This notebook will use [`pandas`](https://pandas.pydata.org/) and [`matplotlib`](https://matplotlib.org/), which are two very popular libraries to analyze and visualize data respectively.

In [None]:
import pandas as pd
import matplotlib.pyplot as plt

## Load your data

You should store your data on the same server as your notebook whenever possible. Comma Separated Values (or `csv`) files are a very common format for storing Table-like information. The `read_csv` function in the `pandas` library, which the code above has shorted to `pd` when running `pandas` functions, can read in a `csv` file if you pass the function a string that contains the location of the file.

For example, the `pd.read_csv` function below will look in the `data` folder found in the same location as this notebook, for the file named `titanic.csv`. 

In [None]:
titanic = pd.read_csv("data/titanic.csv")

In [None]:
ages = titanic["Age"]
ages

In [None]:
age_sex = titanic[["Age", "Sex"]]
age_sex

### I’m interested in the passengers older than 35 years.

In [None]:
titanic[titanic["Age"] > 35]

### I’m interested in the Titanic passengers from cabin class 2 and 3.

In [None]:
class_23 = titanic[titanic["Pclass"].isin([2, 3])]
class_23

In [None]:
# Same as above, just written differently
class_23 = titanic[(titanic["Pclass"] == 2) | (titanic["Pclass"] == 3)]
class_23

### I want to work with passenger data for which the age is known.

In [None]:
age_no_na = titanic[titanic["Age"].notna()]
age_no_na

### I’m interested in the names of the passengers older than 35 years.

In [None]:
adult_names = titanic.loc[titanic["Age"] > 35, "Name"]
adult_names

### I’m interested in rows 10 till 25 and columns 3 to 5.

In [None]:
titanic.iloc[9:25, 2:5]

## Visualizing Data

Load the `csv` file named `air_quality_no2.csv` using the command below.

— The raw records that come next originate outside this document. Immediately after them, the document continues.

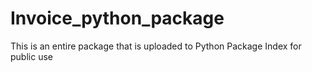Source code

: # Invoice_python_package
This is an entire package that is uploaded to Python Package Index for public use
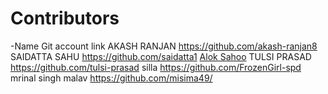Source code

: # Contributors
-Name          Git account link
AKASH RANJAN   https://github.com/akash-ranjan8
SAIDATTA SAHU  https://github.com/saidatta1
[Alok Sahoo](https://github.com/aloks98)
TULSI PRASAD   https://github.com/tulsi-prasad
silla          https://github.com/FrozenGirl-spd
mrinal singh malav	https://github.com/misima49/

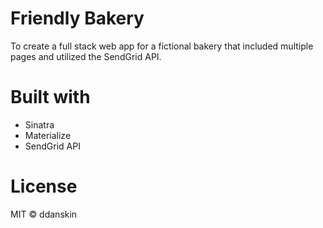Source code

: # Friendly Bakery
To create a full stack web app for a fictional bakery that included multiple pages and utilized the SendGrid API.

# Built with
* Sinatra
* Materialize
* SendGrid API

# License
MIT &copy; ddanskin
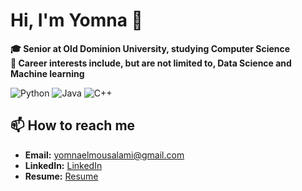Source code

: # Hi, I'm Yomna 👋
**:mortar_board: Senior at Old Dominion University, studying Computer Science**
<br>
**🔭 Career interests include, but are not limited to, Data Science and Machine learning**

![Python](https://img.shields.io/badge/python-blue?style=for-the-badge&logo=python&logoColor=white)
![Java](https://img.shields.io/badge/java-orange?style=for-the-badge&logo=java&logoColor=white)
![C++](https://img.shields.io/badge/C%2B%2B-pink?style=for-the-badge&logo=c%2B%2B&logoColor=white)


 ## 📫 How to reach me
 - **Email:** yomnaelmousalami@gmail.com
 - **LinkedIn:** [LinkedIn](https://www.linkedin.com/in/yomna-elmousalami/)
 - **Resume:** [Resume](https://drive.google.com/uc?export=download&id=1fzcCA6oZUO-lO7dm4yH3v5kqjOc_DPFm)




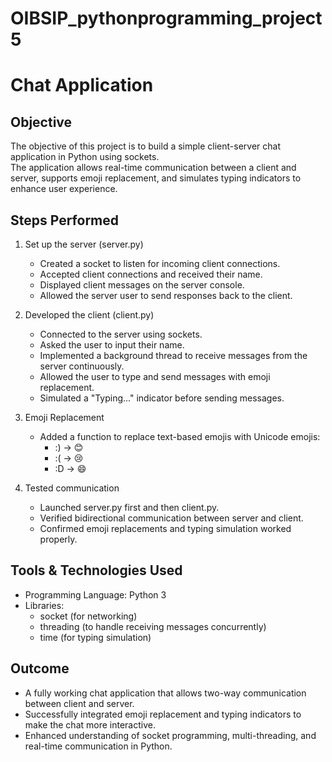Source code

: # OIBSIP_pythonprogramming_project5

# Chat Application 

## Objective
The objective of this project is to build a simple client-server chat application in Python using sockets.  
The application allows real-time communication between a client and server, supports emoji replacement, and simulates typing indicators to enhance user experience.

## Steps Performed
1. Set up the server (server.py)  
   - Created a socket to listen for incoming client connections.  
   - Accepted client connections and received their name.  
   - Displayed client messages on the server console.  
   - Allowed the server user to send responses back to the client.  

2. Developed the client (client.py)  
   - Connected to the server using sockets.  
   - Asked the user to input their name.  
   - Implemented a background thread to receive messages from the server continuously.  
   - Allowed the user to type and send messages with emoji replacement.  
   - Simulated a "Typing..." indicator before sending messages.  

3. Emoji Replacement  
   - Added a function to replace text-based emojis with Unicode emojis:  
     - :) → 😊  
     - :( → 😢  
     - :D → 😄  

4. Tested communication  
   - Launched server.py first and then client.py.  
   - Verified bidirectional communication between server and client.  
   - Confirmed emoji replacements and typing simulation worked properly.  

## Tools & Technologies Used
- Programming Language: Python 3  
- Libraries:  
  - socket (for networking)  
  - threading (to handle receiving messages concurrently)  
  - time (for typing simulation)  

## Outcome
- A fully working chat application that allows two-way communication between client and server.  
- Successfully integrated emoji replacement and typing indicators to make the chat more interactive.  
- Enhanced understanding of socket programming, multi-threading, and real-time communication in Python.  
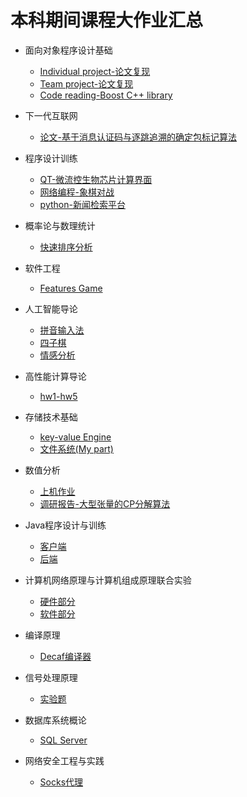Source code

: # 本科期间课程大作业汇总

* 面向对象程序设计基础
  * [Individual project-论文复现](<https://github.com/heheda12345/Rectangle-Packing>)
  * [Team project-论文复现](<https://github.com/heheda12345/RST-Solver>)
  * [Code reading-Boost C++ library](面向对象程序设计基础/CodeReading.pdf)
* 下一代互联网
  
  * [论文-基于消息认证码与逐跳追溯的确定包标记算法](下一代互联网/基于消息认证码与逐跳追溯的确定包标记算法.pdf)
* 程序设计训练
  * [QT-微流控生物芯片计算界面](<https://github.com/heheda12345/Microfluidics>)
  * [网络编程-象棋对战](<https://github.com/heheda12345/Chinese-Chess>)
  * [python-新闻检索平台](<https://github.com/heheda12345/Search-Engine>)
* 概率论与数理统计
  
  * [快速排序分析](<https://github.com/heheda12345/Sort-Analyze>)
* 软件工程
  
  * [Features Game](<https://github.com/heheda12345/Homework> "SDK不允许外传，故暂缺")
* 人工智能导论
  * [拼音输入法](<https://github.com/heheda12345/Pinyin-Input-Method>)
  * [四子棋](<https://github.com/heheda12345/Connect4-AI>)
  * [情感分析](<https://github.com/heheda12345/Sentiment-Classification>)
* 高性能计算导论
  
  * [hw1-hw5](高性能计算导论/)
* 存储技术基础
  * [key-value Engine](<https://github.com/heheda12345/Key-Value-Engine>)
  * [文件系统(My part)](<https://github.com/heheda12345/StorageClass-AWS>)
* 数值分析
  * [上机作业](数值分析/上机作业/)
  * [调研报告-大型张量的CP分解算法](数值分析/调研报告.pdf)
  
* Java程序设计与训练
  * [客户端](<https://github.com/heheda12345/Android-News-App>)
  * [后端](<https://github.com/heheda12345/Android-News-Server>)

* 计算机网络原理与计算机组成原理联合实验
  * [硬件部分](<https://github.com/heheda12345/BurningRouter>)
  * [软件部分](<https://github.com/namasikanam/RIP>)

* 编译原理
  * [Decaf编译器](<https://github.com/heheda12345/decaf>)

* 信号处理原理
  * [实验题](信号处理原理/)

* 数据库系统概论
  * [SQL Server](<https://github.com/heheda12345/DB-project>)

* 网络安全工程与实践
  * [Socks代理](<https://github.com/heheda12345/NaiveSocks>)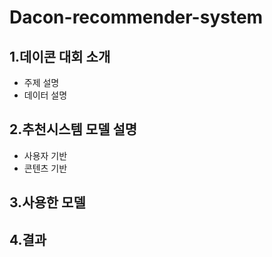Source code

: # Dacon-recommender-system

## 1.데이콘 대회 소개
  - 주제 설명
  - 데이터 설명

## 2.추천시스템 모델 설명
  - 사용자 기반
  - 콘텐츠 기반

## 3.사용한 모델

## 4.결과 
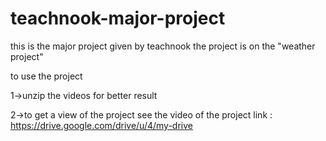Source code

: # teachnook-major-project
this is the major project given by teachnook 
the project is on the "weather project"

to use the project 

1->unzip the videos for better result

2->to get a view of the project see the video of the project 
link : https://drive.google.com/drive/u/4/my-drive
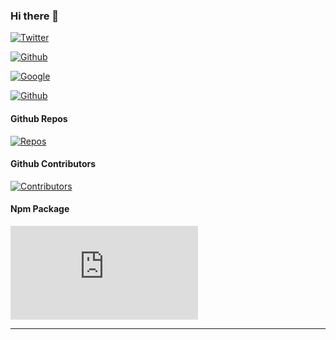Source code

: ### Hi there 👋

[![Twitter](https://badging.vercel.app//static/USAing/555?opacity=1&icon=twitter&iconcolor=3bc8f4)](https://badging.vercel.app)

[![Github](https://badging.vercel.app/static/USAing/555?opacity=1&icon=github&iconcolor=3bc8f4)](https://badging.vercel.app)

[![Google](https://badging.vercel.app/static/USAing%40gmail.com/2196f3?opacity=1&icon=google&iconcolor=dc4a3d)](https://badging.vercel.app)

[![Github](https://badging.vercel.app/static/1FYbZECgs3V3zRx6P7yAu2nCDXP2DHpwt8/55A?opacity=1&icon=bitcoin&iconcolor=F9A136)](https://badging.vercel.app)

#### Github Repos

[![Repos](https://badging.vercel.app/github/repos/USAing/QRCode)](https://badging.vercel.app)

#### Github Contributors

[![Contributors](https://badging.vercel.app/github/contributors/yakeing/QRCode)](https://badging.vercel.app)

#### Npm Package

[![Contributors](https://badging.vercel.app/npm/package/https.js)](https://badging.vercel.app)

---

Notice a few other options are included when calling the function.

`index_col=0` means `pandas` will use the first column (most programming languages start counting at 0) to be the index in each row. `parse_dates` means that if it finds any data that looks like a date, it will format as such to make it easier to view.

In [None]:
air_quality = pd.read_csv("data/air_quality_no2.csv", index_col=0, parse_dates=True)

In [None]:
air_quality.head()

In [None]:
air_quality.plot()
plt.show()

In [None]:
air_quality["station_paris"].plot()
plt.show()

In [None]:
air_quality.plot.scatter(x="station_london", y="station_paris", alpha=0.5)
plt.show()

In [None]:
air_quality.plot.box()
plt.show()

In [None]:
air_quality.plot.area(figsize=(12, 4), subplots=True)
plt.show()

In [None]:
fig, axs = plt.subplots(figsize=(12, 4))
air_quality.plot.area(ax=axs)
axs.set_ylabel("NO$_2$ concentration")
fig.savefig("no2_concentrations.png")
plt.show()